Carbon Dioxide is extracted from the atmosphere by plants and converted into a solid form through the action of photosynthesis. Photosynthetic biomass performs the act of primary production, the initial step in the manifestation of life. This material has the ability to increase in mass by the absorption of solar or other electromagnetic radiation, while releasing oxygen and water vapor into the atmosphere. It is only photosynthetic biomass that powers carbon sequestration, carbohydrate production, oxygen generation and water transformation, i.e., all actions essential for the sustainability of the life support system of the planet.

Yet currently, it is only one product of this photosynthetic biomass, sequestered carbon, usually represented by wood/timber, that is recognized as having commercial value in the market for mitigating climate change. The ephemeral part, the leaves, are generally ignored, yet the photosynthetic biomass in terrestrial ecosystems are largely composed of leaves, this component needs a value placed on it for its critical ‘environmental services’

With growth in photosynthetic biomass, we will see more Oxygen, Carbon sequestering and water cleansing, throughout the planet. As much of the biomass to be gained is in degraded ecosystems around the planet and as these areas are also home to the world’s rural poor, these degraded ecosystems have great growth potential for generating photosynthetic biomass of high value. If the restoration of these degraded ecosystems to achieve optimal photosynthetic biomass cover becomes a global goal, the amazing magic of photosynthesis could indeed help change our current dire course, create a new paradigm of growth and make the planet more benign for our children.

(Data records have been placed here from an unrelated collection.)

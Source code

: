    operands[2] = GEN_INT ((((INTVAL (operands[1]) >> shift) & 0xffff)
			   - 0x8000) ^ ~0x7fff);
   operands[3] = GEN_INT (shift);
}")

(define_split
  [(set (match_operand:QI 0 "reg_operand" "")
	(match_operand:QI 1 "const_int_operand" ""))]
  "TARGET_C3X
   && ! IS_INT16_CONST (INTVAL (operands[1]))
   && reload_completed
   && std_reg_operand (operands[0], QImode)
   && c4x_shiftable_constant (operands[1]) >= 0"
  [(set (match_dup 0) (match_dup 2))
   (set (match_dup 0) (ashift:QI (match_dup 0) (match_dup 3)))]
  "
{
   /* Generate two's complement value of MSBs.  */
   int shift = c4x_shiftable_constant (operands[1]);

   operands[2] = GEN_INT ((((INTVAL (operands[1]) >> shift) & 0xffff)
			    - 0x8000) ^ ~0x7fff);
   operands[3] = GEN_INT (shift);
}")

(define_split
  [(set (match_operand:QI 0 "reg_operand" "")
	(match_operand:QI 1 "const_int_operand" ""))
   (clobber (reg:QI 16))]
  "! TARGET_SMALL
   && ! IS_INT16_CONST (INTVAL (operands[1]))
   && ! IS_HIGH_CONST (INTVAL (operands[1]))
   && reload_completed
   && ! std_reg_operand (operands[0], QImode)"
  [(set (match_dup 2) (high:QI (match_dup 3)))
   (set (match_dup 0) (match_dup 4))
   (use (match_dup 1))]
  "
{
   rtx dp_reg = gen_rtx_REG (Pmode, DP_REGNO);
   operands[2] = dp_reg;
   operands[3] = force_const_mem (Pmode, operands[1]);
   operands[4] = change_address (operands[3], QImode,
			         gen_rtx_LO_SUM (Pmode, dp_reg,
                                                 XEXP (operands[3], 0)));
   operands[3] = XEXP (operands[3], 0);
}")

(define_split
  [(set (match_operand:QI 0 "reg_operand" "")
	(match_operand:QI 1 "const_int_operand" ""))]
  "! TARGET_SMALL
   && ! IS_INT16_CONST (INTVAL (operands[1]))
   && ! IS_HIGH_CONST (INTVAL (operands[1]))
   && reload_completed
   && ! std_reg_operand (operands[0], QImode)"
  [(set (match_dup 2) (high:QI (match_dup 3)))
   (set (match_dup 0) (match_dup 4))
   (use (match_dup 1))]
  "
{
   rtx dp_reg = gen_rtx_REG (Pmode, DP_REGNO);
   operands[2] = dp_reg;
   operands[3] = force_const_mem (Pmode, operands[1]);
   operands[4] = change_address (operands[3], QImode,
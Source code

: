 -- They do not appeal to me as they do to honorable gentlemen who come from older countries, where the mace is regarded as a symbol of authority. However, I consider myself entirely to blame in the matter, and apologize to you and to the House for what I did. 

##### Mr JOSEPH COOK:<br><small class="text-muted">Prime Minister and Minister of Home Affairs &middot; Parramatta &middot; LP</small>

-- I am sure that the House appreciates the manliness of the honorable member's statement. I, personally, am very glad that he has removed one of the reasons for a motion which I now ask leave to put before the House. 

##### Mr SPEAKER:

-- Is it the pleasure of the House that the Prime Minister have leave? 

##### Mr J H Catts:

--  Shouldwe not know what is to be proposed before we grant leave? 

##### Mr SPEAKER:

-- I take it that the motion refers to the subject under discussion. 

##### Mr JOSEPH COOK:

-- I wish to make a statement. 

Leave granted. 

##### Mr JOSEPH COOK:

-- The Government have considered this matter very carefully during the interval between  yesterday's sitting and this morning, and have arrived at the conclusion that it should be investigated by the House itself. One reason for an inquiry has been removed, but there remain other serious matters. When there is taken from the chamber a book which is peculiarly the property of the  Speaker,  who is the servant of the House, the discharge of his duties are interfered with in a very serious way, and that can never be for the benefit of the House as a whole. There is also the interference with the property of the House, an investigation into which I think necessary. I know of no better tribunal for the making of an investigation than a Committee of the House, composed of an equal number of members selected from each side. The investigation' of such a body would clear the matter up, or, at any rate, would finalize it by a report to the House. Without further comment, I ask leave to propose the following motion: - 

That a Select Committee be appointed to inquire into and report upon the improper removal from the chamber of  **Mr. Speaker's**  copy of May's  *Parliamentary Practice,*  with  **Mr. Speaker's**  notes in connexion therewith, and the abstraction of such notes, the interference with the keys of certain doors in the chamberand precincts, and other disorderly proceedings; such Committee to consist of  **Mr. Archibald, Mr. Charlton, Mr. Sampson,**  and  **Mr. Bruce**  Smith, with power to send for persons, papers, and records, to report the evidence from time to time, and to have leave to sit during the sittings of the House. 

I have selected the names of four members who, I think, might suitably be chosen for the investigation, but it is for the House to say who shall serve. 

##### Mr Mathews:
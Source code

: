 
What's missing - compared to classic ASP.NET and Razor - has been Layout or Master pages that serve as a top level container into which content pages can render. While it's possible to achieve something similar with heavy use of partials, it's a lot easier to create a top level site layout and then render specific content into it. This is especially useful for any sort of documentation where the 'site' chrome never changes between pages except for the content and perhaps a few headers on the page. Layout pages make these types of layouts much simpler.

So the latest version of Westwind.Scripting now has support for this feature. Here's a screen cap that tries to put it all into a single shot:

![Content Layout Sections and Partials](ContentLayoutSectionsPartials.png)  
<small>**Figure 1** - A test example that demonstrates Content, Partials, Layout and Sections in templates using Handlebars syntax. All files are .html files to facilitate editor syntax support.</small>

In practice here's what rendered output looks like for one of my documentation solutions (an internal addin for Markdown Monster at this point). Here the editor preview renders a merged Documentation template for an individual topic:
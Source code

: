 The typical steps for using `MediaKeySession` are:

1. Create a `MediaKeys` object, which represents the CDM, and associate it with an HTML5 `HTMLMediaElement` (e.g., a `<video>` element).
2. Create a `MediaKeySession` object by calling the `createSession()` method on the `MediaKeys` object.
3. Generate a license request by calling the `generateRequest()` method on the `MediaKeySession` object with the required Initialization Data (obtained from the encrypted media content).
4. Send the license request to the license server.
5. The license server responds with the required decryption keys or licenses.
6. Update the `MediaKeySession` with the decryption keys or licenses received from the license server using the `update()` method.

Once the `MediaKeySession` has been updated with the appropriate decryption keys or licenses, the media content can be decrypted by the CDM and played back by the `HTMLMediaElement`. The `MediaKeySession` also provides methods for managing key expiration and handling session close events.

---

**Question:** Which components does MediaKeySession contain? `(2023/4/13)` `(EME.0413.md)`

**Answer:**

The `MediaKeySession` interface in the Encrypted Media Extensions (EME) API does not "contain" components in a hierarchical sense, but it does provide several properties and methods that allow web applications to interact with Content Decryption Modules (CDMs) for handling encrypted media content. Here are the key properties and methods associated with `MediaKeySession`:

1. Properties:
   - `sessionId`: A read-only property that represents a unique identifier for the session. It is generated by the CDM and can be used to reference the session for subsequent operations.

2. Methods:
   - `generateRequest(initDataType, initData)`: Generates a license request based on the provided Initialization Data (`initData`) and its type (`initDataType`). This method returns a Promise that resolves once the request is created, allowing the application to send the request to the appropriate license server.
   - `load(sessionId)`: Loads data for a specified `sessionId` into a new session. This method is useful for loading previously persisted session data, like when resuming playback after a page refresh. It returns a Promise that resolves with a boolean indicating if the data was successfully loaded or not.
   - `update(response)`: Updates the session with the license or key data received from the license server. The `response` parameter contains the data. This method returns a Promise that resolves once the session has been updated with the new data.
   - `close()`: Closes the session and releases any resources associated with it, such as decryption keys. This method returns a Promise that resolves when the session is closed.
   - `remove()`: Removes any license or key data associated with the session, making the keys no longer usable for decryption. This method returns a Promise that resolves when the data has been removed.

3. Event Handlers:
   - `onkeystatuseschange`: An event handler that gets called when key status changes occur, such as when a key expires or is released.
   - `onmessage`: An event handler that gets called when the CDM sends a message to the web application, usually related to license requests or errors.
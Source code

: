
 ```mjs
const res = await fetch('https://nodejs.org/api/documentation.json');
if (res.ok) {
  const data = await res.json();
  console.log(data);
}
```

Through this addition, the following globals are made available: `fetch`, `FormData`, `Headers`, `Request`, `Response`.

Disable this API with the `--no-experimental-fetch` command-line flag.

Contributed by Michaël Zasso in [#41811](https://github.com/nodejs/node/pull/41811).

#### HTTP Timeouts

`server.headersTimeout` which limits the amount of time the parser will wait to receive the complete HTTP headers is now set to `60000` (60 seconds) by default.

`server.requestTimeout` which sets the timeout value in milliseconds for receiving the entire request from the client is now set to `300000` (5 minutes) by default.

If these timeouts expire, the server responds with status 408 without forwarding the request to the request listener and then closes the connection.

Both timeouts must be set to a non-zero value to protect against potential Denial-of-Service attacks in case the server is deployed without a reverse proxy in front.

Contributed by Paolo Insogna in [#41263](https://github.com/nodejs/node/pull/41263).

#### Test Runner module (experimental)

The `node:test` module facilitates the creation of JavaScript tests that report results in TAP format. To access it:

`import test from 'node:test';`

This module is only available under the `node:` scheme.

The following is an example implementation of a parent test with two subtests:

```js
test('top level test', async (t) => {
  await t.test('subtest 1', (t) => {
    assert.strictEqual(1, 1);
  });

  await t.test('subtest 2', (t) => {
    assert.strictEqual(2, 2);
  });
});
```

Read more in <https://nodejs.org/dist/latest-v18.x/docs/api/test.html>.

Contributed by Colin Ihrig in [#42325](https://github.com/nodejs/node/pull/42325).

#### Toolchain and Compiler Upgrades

Instead of flogging the dead horse of fossil energy-based growth as ‘Economic Development’, instead of getting the population addicted to fossil energy, will we have the commonsense to appreciate the value of photosynthetic biomass and encourage businesses that obtain value for the nations Primary Ecosystem Services (PES)? The realization of which, will enrich not only our rural population but rural people the world over!